There’s a ship in our harbour aground on the rocks, a big and very stuck ship. It was on its way from Belfast to Sweden with a load of timber. I don’t know what will happen to it, or the timber, or the waters in the harbour, but I do know that it matters to me when anything bad happens at sea, because the next part usually involves one of my men.
In the early days of living on the island there was no lifeboat, and the local seamen became auxiliary coastguards. I remember not infrequent calls, especially during the summer months when every loon with a dream of the wild ocean waves, took to the sea without a clue of tidal rips, wind direction or the rise and fall of the tides. Add to all that ‘complicata’, those dodgy times when the wind argues with the direction of the tide, creating a real stooshie, when your little craft, so safe, (you thought) begins to screw tail in the boiling soup and runs the very real risk of tipping right over if one big wave comes at you sideways on. Then there are those razor sharp rocks just below the surface. You can’t afford to marvel at the wonderful views anywhere near land, because land is not where you think it is. Land goes on into the sea and says nothing much. It just blows a few bubbles that can look dead cute if you don’t check your chart.

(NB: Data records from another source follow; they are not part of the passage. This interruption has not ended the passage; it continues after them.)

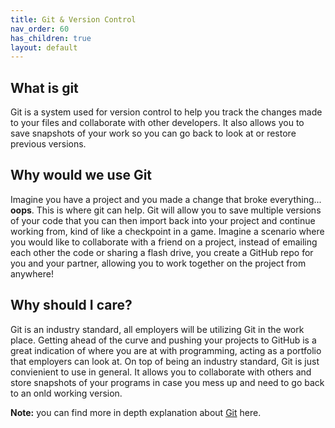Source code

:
 ```yaml
---
title: Git & Version Control
nav_order: 60
has_children: true
layout: default
---
```


## What is git

Git is a system used for version control to help you track the changes made to your files and collaborate with other developers. It also allows you to save snapshots of your work so you can go back to look at or restore previous versions.

## Why would we use Git

Imagine you have a project and you made a change that broke everything... **oops**. This is where git can help. Git will allow you to save multiple versions of your code that you can then import back into your project and continue working from, kind of like a checkpoint in a game. Imagine a scenario where you would like to collaborate with a friend on a project, instead of emailing each other the code or sharing a flash drive, you create a GitHub repo for you and your partner, allowing you to work together on the project from anywhere!

## Why should I care?

Git is an industry standard, all employers will be utilizing Git in the work place. Getting ahead of the curve and pushing your projects to GitHub is a great indication of where you are at with programming, acting as a portfolio that employers can look at. On top of being an industry standard, Git is just convienient to use in general. It allows you to collaborate with others and store snapshots of your programs in case you mess up and need to go back to an onld working version. 

**Note:** you can find more in depth explanation about [Git](https://git-scm.com/book/en/v2/Getting-Started-What-is-Git%3F) here.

I’m not saying the skipper of this massive hulk didn’t check his or her charts. With a ship that big, stopping at all must be planned a mile away, and turning round quickly at the last minute when bubbles reveal their teeth is quite out of the question.
Anyway, back to what I was saying about my men. The old sea dog had to turn around quick sharp often after a tourist trip to the islands, or out to watch for whales, if a call came through on the radio. Out he would go, spotlight on the waves, if it was a darkling time of day, to search for a dingy, or worse, a person in the black soup. It is hard enough to find a huge whale in the sea, never mind a little person with only a head showing. He has towed sailing boats off beaches and rocks and stayed to reassure folk who had to wait for the lifeboat to arrive from the mainland. He has helped people be airlifted out, and seen many back into safety. Now we do have a lifeboat on the island, one with big twin engines, and our son is deputy cox and sometimes the whole cox. When a storm rises like a bully and when the wind roars and the night is black as a witch, I wonder what he might be called out to do. There have been some really tough times, but the team is tight and experienced and they know the rocks like teeth just under the surface of the sea, of old. But still, we women and our imaginations can take the facts and spin our spin and hardly sleep a wink for the pictures in our fluffy little heads.
The sea is a wild thing- unpredictable and demanding respect. Nobody can be her master and nor they ever will be.